Warning: Some of the details in this story may be disturbing to some readers. Discretion is advised.
Prime Minister Justin Trudeau and Members of Parliament are taking part in an emergency take-note debate in the House of Commons, days after the remains of more than 200 Indigenous children were discovered buried beneath a former residential school in British Columbia.
Trudeau told the House of Commons that the children found in Kamloops and others who have “yet to be found in other places across the country, would have been grandparents or great-grandparents.”
“They would have been Elders, Knowledge Keepers and community leaders,” he continued. “They are not, and that is the fault of Canada.”
Trudeau said the children should have never been separated from their families and taken to the residential schools, where they suffered “terrible loneliness” and suffered “unthinkable abuse.”
On Thursday, the chief of the Tk’emlúps te Secwépemc confirmed it had found the remains of the 215 children, buried on the site of the former Kamloops Indian Residential School.
The remains were found using ground-penetrating radar.
Chief Rosanne Casimir called the discovery “unthinkable,” but said the presence of the remains was “a knowing” in the Tk’emlúps community.
Crown-Indigenous Relations Minister Carolyn Bennett told the House of Commons that “we are all profoundly shaken by this horrifying discovery.”
“Our thoughts are with the Tk’emlúps te Secwépemc First Nation as they mourn and come together to heal and support one another,” she said.
Bennett said the federal government will “be there to support the Tk’emlúps and all communities across Canada affected by missing children and the legacy of residential schools and the intergenerational trauma inflicted.”
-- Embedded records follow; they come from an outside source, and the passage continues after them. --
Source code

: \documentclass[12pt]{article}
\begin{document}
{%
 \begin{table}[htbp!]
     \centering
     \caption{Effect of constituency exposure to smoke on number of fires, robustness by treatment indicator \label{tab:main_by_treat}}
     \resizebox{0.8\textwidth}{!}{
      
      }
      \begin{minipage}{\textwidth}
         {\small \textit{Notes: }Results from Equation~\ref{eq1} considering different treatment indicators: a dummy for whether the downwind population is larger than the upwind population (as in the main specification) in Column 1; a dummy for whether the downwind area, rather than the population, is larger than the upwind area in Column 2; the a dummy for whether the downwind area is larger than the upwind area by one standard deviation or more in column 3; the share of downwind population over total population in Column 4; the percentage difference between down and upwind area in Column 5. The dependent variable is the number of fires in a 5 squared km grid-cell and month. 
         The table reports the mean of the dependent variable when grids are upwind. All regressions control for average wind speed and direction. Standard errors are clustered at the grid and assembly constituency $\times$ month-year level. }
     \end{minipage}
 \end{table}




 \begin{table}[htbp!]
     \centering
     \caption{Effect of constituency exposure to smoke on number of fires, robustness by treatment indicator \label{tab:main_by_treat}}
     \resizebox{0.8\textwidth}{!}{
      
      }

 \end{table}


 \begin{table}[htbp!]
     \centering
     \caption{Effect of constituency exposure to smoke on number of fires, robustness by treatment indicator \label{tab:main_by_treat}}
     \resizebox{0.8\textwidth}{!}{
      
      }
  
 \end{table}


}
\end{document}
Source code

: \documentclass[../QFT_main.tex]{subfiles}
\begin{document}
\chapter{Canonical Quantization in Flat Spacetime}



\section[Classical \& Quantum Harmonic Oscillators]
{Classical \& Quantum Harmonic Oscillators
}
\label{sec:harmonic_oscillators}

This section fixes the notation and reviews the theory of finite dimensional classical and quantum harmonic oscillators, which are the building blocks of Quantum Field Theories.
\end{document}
She said the government is also committed to supporting survivors, their families and communities across the country to locate and “memorialize through ceremony, the children who died or went missing while attending residential schools.”
Liberal MP Pam Damoff said Canada was “founded on racism, and founded on colonialism.”
Damoff, who serves as the Parliamentary Secretary to the Minister of Indigenous Services, said as a result, “Indigenous peoples not only have had to deal with this 150 years ago, but continue to deal with it today.”
“We see systemic racism in policing, we see systemic racism in our healthcare system in Canada,” she said, adding that it is “unacceptable.”
Damoff said all Canadians have to “take responsibility for that and all of us have to take action to make sure that we end the racism and colonialism that continues to exist today.”
Opposition calls for action
The Truth and Reconciliation Commission of Canada (TRC), is a body mandated to tell Canadians about the truth of the residential school system.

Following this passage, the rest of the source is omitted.